### About this exercise
Reproduce, with no changes, the line that contains "MC5 – Biggest Cap" and all the lines that come after it in the records.

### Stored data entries
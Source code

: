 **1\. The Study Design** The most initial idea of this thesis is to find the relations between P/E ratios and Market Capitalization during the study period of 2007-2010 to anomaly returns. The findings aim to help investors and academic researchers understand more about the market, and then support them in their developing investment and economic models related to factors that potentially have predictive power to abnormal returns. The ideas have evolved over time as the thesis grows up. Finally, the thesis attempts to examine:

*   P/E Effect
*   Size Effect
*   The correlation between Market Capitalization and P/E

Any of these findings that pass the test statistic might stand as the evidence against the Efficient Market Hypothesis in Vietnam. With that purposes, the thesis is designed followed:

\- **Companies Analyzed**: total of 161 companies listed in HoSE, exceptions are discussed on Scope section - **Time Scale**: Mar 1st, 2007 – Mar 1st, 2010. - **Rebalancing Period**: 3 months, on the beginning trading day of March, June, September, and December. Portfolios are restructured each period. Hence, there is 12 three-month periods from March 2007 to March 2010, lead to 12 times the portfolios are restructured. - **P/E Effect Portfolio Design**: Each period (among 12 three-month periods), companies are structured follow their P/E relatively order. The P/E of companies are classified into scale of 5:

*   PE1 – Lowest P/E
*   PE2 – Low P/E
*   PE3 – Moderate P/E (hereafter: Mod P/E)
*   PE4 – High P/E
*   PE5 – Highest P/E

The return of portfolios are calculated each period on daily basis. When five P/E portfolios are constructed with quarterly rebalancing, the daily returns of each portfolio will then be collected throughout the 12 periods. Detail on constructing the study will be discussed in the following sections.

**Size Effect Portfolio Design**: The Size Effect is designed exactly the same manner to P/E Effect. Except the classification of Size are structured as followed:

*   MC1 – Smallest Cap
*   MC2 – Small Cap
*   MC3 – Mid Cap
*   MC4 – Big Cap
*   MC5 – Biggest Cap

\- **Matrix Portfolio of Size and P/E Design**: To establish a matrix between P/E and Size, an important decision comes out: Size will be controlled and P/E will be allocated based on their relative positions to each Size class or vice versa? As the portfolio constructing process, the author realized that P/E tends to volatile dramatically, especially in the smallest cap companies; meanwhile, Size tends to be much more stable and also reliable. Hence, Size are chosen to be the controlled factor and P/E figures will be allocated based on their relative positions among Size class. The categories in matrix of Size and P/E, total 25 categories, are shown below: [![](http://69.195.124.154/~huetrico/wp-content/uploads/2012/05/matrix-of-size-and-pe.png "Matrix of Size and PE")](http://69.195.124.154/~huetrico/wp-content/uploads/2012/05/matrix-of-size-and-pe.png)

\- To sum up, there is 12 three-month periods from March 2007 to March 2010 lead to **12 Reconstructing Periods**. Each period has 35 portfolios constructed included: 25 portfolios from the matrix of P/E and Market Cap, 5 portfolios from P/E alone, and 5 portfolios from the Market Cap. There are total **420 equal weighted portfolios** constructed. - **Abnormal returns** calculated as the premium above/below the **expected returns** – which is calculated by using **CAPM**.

### Written solution
*   MC5 – Biggest Cap

\- **Matrix Portfolio of Size and P/E Design**: To establish a matrix between P/E and Size, an important decision comes out: Size will be controlled and P/E will be allocated based on their relative positions to each Size class or vice versa? As the portfolio constructing process, the author realized that P/E tends to volatile dramatically, especially in the smallest cap companies; meanwhile, Size tends to be much more stable and also reliable. Hence, Size are chosen to be the controlled factor and P/E figures will be allocated based on their relative positions among Size class. The categories in matrix of Size and P/E, total 25 categories, are shown below: [![](http://69.195.124.154/~huetrico/wp-content/uploads/2012/05/matrix-of-size-and-pe.png "Matrix of Size and PE")](http://69.195.124.154/~huetrico/wp-content/uploads/2012/05/matrix-of-size-and-pe.png)

\- To sum up, there is 12 three-month periods from March 2007 to March 2010 lead to **12 Reconstructing Periods**. Each period has 35 portfolios constructed included: 25 portfolios from the matrix of P/E and Market Cap, 5 portfolios from P/E alone, and 5 portfolios from the Market Cap. There are total **420 equal weighted portfolios** constructed. - **Abnormal returns** calculated as the premium above/below the **expected returns** – which is calculated by using **CAPM**.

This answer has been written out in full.